As already stated, it is not denied that the first petitioner holds 75 shares while the third petitioner holds 375 shares in the company. It is also not denied that the second petitioner has acquired 300 shares of the company. The distinctive numbers of the shares of the three petitioners as also the share certificate numbers given to them are furnished in the company petition. The first respondent also submitted the required returns to the Registrar of Companies certifying the holding of the three petitioners. In fact, petitioners Nos. 1 and 2, as also the second respondent, were appointed as directors of the company at an extraordinary meeting of the general body of the company held on January 12, 1983. It is, therefore, futile to contend that the petitioners have no right to maintain the company petition, they not having been shown as members of the company in the prescribed register. It is alleged in the company petition that the first respondent is guilty of not maintaining the various registers properly and not convening the annual meetings of the company.

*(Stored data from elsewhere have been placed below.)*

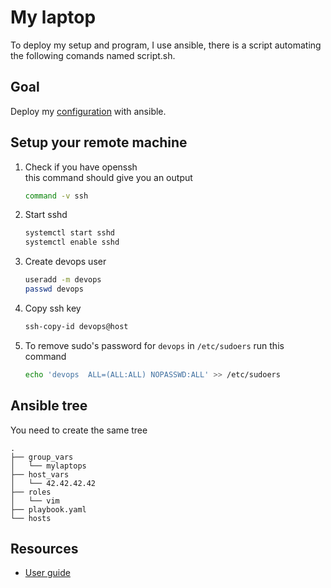 # My laptop

To deploy my setup and program, I use ansible, there is a script automating the
following comands named script.sh.

## Goal

Deploy my [configuration](https://github.com/t-h2o/my-configuration) with ansible.

## Setup your remote machine

1. Check if you have openssh  
   this command should give you an output
	```sh
	command -v ssh
	```
2. Start sshd
   ```sh
   systemctl start sshd
   systemctl enable sshd
   ```
3. Create devops user
   ```sh
   useradd -m devops
   passwd devops
   ```
4. Copy ssh key
   ```sh
   ssh-copy-id devops@host
   ```
5. To remove sudo's password for `devops`
   in `/etc/sudoers` run this command
   ```sh
   echo 'devops  ALL=(ALL:ALL) NOPASSWD:ALL' >> /etc/sudoers
   ```

## Ansible tree

You need to create the same tree

```tree
.
├── group_vars
│   └── mylaptops
├── host_vars
│   └── 42.42.42.42
├── roles
│   └── vim
├── playbook.yaml
└── hosts
```

## Resources

* [User guide](https://docs.ansible.com/ansible/latest/user_guide/index.html)
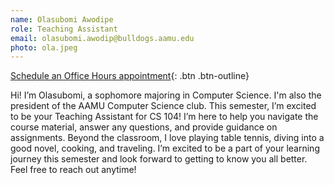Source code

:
 ```yaml
---
name: Olasubomi Awodipe
role: Teaching Assistant
email: olasubomi.awodip@bulldogs.aamu.edu
photo: ola.jpeg
---
```


[Schedule an Office Hours appointment](https://calendar.app.google/D4cBeGPhNnHdgegBA){: .btn .btn-outline}

Hi! I’m Olasubomi, a sophomore majoring in Computer Science. I'm also the president of the AAMU Computer Science club. This semester, I’m excited to be your Teaching Assistant for CS 104! I’m here to help you navigate the course material, answer any questions, and provide guidance on assignments. Beyond the classroom, I love playing table tennis, diving into a good novel, cooking, and traveling. I’m excited to be a part of your learning journey this semester and look forward to getting to know you all better. Feel free to reach out anytime!
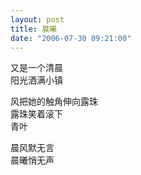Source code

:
 ```yaml
---
layout: post
title: 晨曦
date: "2006-07-30 09:21:00"
---
```

又是一个清晨  
阳光洒满小镇

风把她的触角伸向露珠  
露珠笑着滚下  
青叶

晨风默无言  
晨曦悄无声
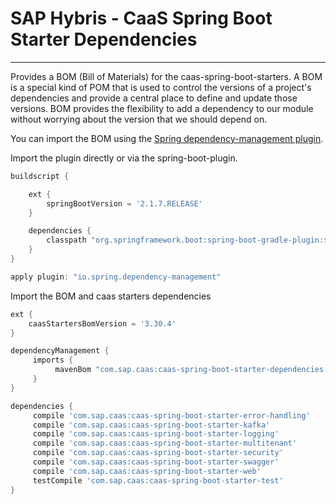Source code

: # SAP Hybris - CaaS Spring Boot Starter Dependencies
---
Provides a BOM (Bill of Materials) for the caas-spring-boot-starters. 
A BOM is a special kind of POM that is used to control the versions of a project's dependencies and provide a central place to define and update those versions. BOM provides the flexibility to add a dependency to our module without worrying about the version that we should depend on.

You can import the BOM using the [Spring dependency-management plugin](https://docs.spring.io/dependency-management-plugin/docs/current/reference/html/).

Import the plugin directly or via the spring-boot-plugin.
```groovy
buildscript {

    ext {
        springBootVersion = '2.1.7.RELEASE'
    }

    dependencies {
        classpath "org.springframework.boot:spring-boot-gradle-plugin:${springBootVersion}"
    }
}

apply plugin: "io.spring.dependency-management"
```

Import the BOM and caas starters dependencies
```groovy
ext {
	caasStartersBomVersion = '3.30.4'
}

dependencyManagement {
     imports {
          mavenBom "com.sap.caas:caas-spring-boot-starter-dependencies:${caasStartersBomVersion}"
     }
}

dependencies {
     compile 'com.sap.caas:caas-spring-boot-starter-error-handling'
     compile 'com.sap.caas:caas-spring-boot-starter-kafka'
     compile 'com.sap.caas:caas-spring-boot-starter-logging'
     compile 'com.sap.caas:caas-spring-boot-starter-multitenant'
     compile 'com.sap.caas:caas-spring-boot-starter-security'
     compile 'com.sap.caas:caas-spring-boot-starter-swagger'
     compile 'com.sap.caas:caas-spring-boot-starter-web'
     testCompile 'com.sap.caas:caas-spring-boot-starter-test'
}
```

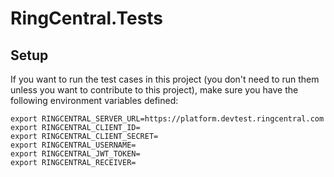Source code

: # RingCentral.Tests

## Setup

If you want to run the test cases in this project (you don't need to run them unless you want to contribute to this
project), make sure you have the following environment variables defined:

```
export RINGCENTRAL_SERVER_URL=https://platform.devtest.ringcentral.com
export RINGCENTRAL_CLIENT_ID=
export RINGCENTRAL_CLIENT_SECRET=
export RINGCENTRAL_USERNAME=
export RINGCENTRAL_JWT_TOKEN=
export RINGCENTRAL_RECEIVER=
```
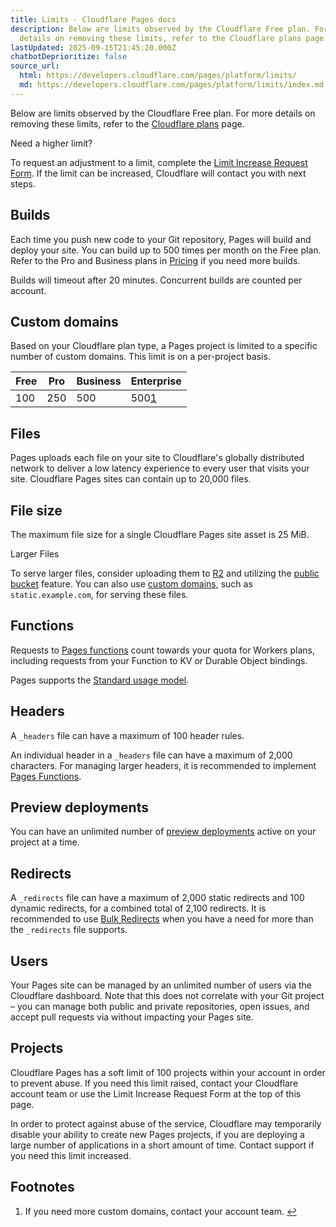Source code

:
 ```yaml
---
title: Limits · Cloudflare Pages docs
description: Below are limits observed by the Cloudflare Free plan. For more
  details on removing these limits, refer to the Cloudflare plans page.
lastUpdated: 2025-09-15T21:45:20.000Z
chatbotDeprioritize: false
source_url:
  html: https://developers.cloudflare.com/pages/platform/limits/
  md: https://developers.cloudflare.com/pages/platform/limits/index.md
---
```


Below are limits observed by the Cloudflare Free plan. For more details on removing these limits, refer to the [Cloudflare plans](https://www.cloudflare.com/plans) page.

Need a higher limit?

To request an adjustment to a limit, complete the [Limit Increase Request Form](https://forms.gle/ukpeZVLWLnKeixDu7). If the limit can be increased, Cloudflare will contact you with next steps.

## Builds

Each time you push new code to your Git repository, Pages will build and deploy your site. You can build up to 500 times per month on the Free plan. Refer to the Pro and Business plans in [Pricing](https://pages.cloudflare.com/#pricing) if you need more builds.

Builds will timeout after 20 minutes. Concurrent builds are counted per account.

## Custom domains

Based on your Cloudflare plan type, a Pages project is limited to a specific number of custom domains. This limit is on a per-project basis.

| Free | Pro | Business | Enterprise |
| - | - | - | - |
| 100 | 250 | 500 | 500[1](#user-content-fn-1) |

## Files

Pages uploads each file on your site to Cloudflare's globally distributed network to deliver a low latency experience to every user that visits your site. Cloudflare Pages sites can contain up to 20,000 files.

## File size

The maximum file size for a single Cloudflare Pages site asset is 25 MiB.

Larger Files

To serve larger files, consider uploading them to [R2](https://developers.cloudflare.com/r2/) and utilizing the [public bucket](https://developers.cloudflare.com/r2/buckets/public-buckets/) feature. You can also use [custom domains](https://developers.cloudflare.com/r2/buckets/public-buckets/#connect-a-bucket-to-a-custom-domain), such as `static.example.com`, for serving these files.

## Functions

Requests to [Pages functions](https://developers.cloudflare.com/pages/functions/) count towards your quota for Workers plans, including requests from your Function to KV or Durable Object bindings.

Pages supports the [Standard usage model](https://developers.cloudflare.com/workers/platform/pricing/#example-pricing-standard-usage-model).

## Headers

A `_headers` file can have a maximum of 100 header rules.

An individual header in a `_headers` file can have a maximum of 2,000 characters. For managing larger headers, it is recommended to implement [Pages Functions](https://developers.cloudflare.com/pages/functions/).

## Preview deployments

You can have an unlimited number of [preview deployments](https://developers.cloudflare.com/pages/configuration/preview-deployments/) active on your project at a time.

## Redirects

A `_redirects` file can have a maximum of 2,000 static redirects and 100 dynamic redirects, for a combined total of 2,100 redirects. It is recommended to use [Bulk Redirects](https://developers.cloudflare.com/pages/configuration/redirects/#surpass-_redirects-limits) when you have a need for more than the `_redirects` file supports.

## Users

Your Pages site can be managed by an unlimited number of users via the Cloudflare dashboard. Note that this does not correlate with your Git project – you can manage both public and private repositories, open issues, and accept pull requests via without impacting your Pages site.

## Projects

Cloudflare Pages has a soft limit of 100 projects within your account in order to prevent abuse. If you need this limit raised, contact your Cloudflare account team or use the Limit Increase Request Form at the top of this page.

In order to protect against abuse of the service, Cloudflare may temporarily disable your ability to create new Pages projects, if you are deploying a large number of applications in a short amount of time. Contact support if you need this limit increased.

## Footnotes

1. If you need more custom domains, contact your account team. [↩](#user-content-fnref-1)
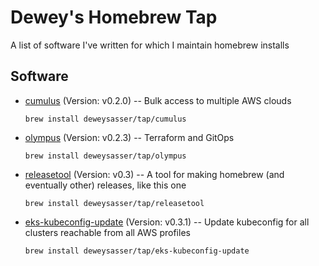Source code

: # Dewey's Homebrew Tap

A list of software I've written for which I maintain homebrew installs

## Software

* [cumulus](https://github.com/deweysasser/cumulus) (Version: v0.2.0) -- Bulk access to multiple AWS clouds

  ```brew install deweysasser/tap/cumulus```


* [olympus](https://github.com/deweysasser/olympus) (Version: v0.2.3) -- Terraform and GitOps

  ```brew install deweysasser/tap/olympus```


* [releasetool](https://github.com/deweysasser/releasetool) (Version: v0.3) -- A tool for making homebrew (and eventually other) releases, like this one

  ```brew install deweysasser/tap/releasetool```


* [eks-kubeconfig-update](https://github.com/deweysasser/eks-kubeconfig-update) (Version: v0.3.1) -- Update kubeconfig for all clusters reachable from all AWS profiles

  ```brew install deweysasser/tap/eks-kubeconfig-update```

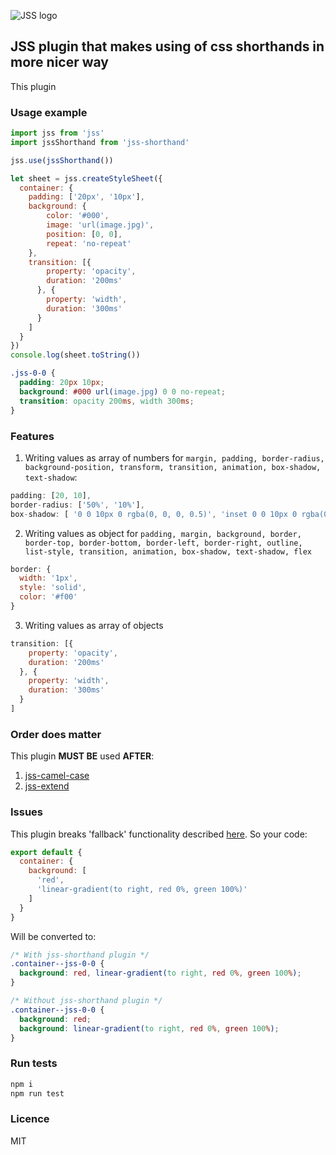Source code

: ![JSS logo](https://avatars1.githubusercontent.com/u/9503099?v=3&s=60)

## JSS plugin that makes using of css shorthands in more nicer way
This plugin

### Usage example
```javascript
import jss from 'jss'
import jssShorthand from 'jss-shorthand'

jss.use(jssShorthand())

let sheet = jss.createStyleSheet({
  container: {
    padding: ['20px', '10px'],
    background: {
        color: '#000',
        image: 'url(image.jpg)',
        position: [0, 0],
        repeat: 'no-repeat'
    },
    transition: [{
        property: 'opacity',
        duration: '200ms'
      }, {
        property: 'width',
        duration: '300ms'
      }
    ]
  }
})
console.log(sheet.toString())
```
```css
.jss-0-0 {
  padding: 20px 10px;
  background: #000 url(image.jpg) 0 0 no-repeat;
  transition: opacity 200ms, width 300ms;
}
```
### Features
1. Writing values as array of numbers for `margin, padding, border-radius, background-position, transform, transition, animation, box-shadow, text-shadow`:
```javascript
padding: [20, 10],
border-radius: ['50%', '10%'],
box-shadow: [ '0 0 10px 0 rgba(0, 0, 0, 0.5)', 'inset 0 0 10px 0 rgba(0, 0, 0, 0.5)']
```
2. Writing values as object for `padding, margin, background, border, border-top, border-bottom, border-left, border-right, outline, list-style, transition, animation, box-shadow, text-shadow, flex`
```javascript
border: {
  width: '1px',
  style: 'solid',
  color: '#f00'
}
```
3. Writing values as array of objects
```javascript
transition: [{
    property: 'opacity',
    duration: '200ms'
  }, {
    property: 'width',
    duration: '300ms'
  }
]
```

### Order does matter
This plugin **MUST BE** used **AFTER**:
1. [jss-camel-case](https://github.com/jsstyles/jss-camel-case)
2. [jss-extend](https://github.com/jsstyles/jss-extend)
### Issues
This plugin breaks 'fallback' functionality described [here](https://github.com/jsstyles/jss/blob/master/docs/json-api.md). So your code:
```javascript
export default {
  container: {
    background: [
      'red',
      'linear-gradient(to right, red 0%, green 100%)'
    ]
  }
}
```
Will be converted to:
```css
/* With jss-shorthand plugin */
.container--jss-0-0 {
  background: red, linear-gradient(to right, red 0%, green 100%);
}

/* Without jss-shorthand plugin */
.container--jss-0-0 {
  background: red;
  background: linear-gradient(to right, red 0%, green 100%);
}
```

### Run tests
```bash
npm i
npm run test
```
### Licence
MIT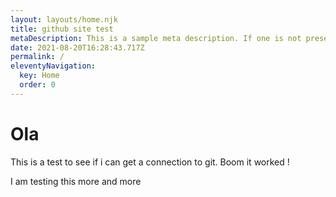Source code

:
 ```yaml
---
layout: layouts/home.njk
title: github site test
metaDescription: This is a sample meta description. If one is not present in your page/post's front matter, the default metadata desciption will be used instead.
date: 2021-08-20T16:28:43.717Z
permalink: /
eleventyNavigation:
  key: Home
  order: 0
---
```

# Ola

This is a test to see if i can get a connection to git. Boom it worked !

I am testing this more and more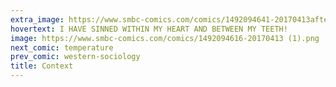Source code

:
 ```yaml
---
extra_image: https://www.smbc-comics.com/comics/1492094641-20170413after.png
hovertext: I HAVE SINNED WITHIN MY HEART AND BETWEEN MY TEETH!
image: https://www.smbc-comics.com/comics/1492094616-20170413 (1).png
next_comic: temperature
prev_comic: western-sociology
title: Context
---
```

There is also considerable force in the submission of Sri S. Parvatha Rao, learned counsel appearing for the petitioners, that the petitioners' names were duly entered in the prescribed register, that the same was, however, suppressed and not produced before the Commissioner appointed by this court and that in its place another register with defective particulars is brought into existence. In any event, the first respondent cannot take advantage of his failure to maintain the prescribed register properly to non-suit the petitioners.

Sri Y. Suryanarayana, learned counsel appearing for the respondents, however, submits that it is open to the petitioners to move this court for rectification of the defective entries in the prescribed register under section 155 of the Act. Section 155 of the Act is only an enabling provision and cannot be invoked in aid to defeat the rights of the petitioners to move this court for appropriate relief under sections 397 and 398 of the Act.

Lastly, it is urged by learned counsel for the respondents, that no resolution of the board of directors was passed for allotment of any shares to petitioners Nos. 1 and 3 and for purchase of the shares by the second petitioner, as required under rule 4 of the Rules. The submission does not deserve to be countenanced as in the counter-affidavit filed on behalf of the respondents in the main company petition, it is admitted that share certificates to petitioners Nos. 1 and 3 were validly issued.

The preliminary objection as to the maintainability of the company petition is, therefore, overruled.

Post the company application for further orders on February 20, 1987.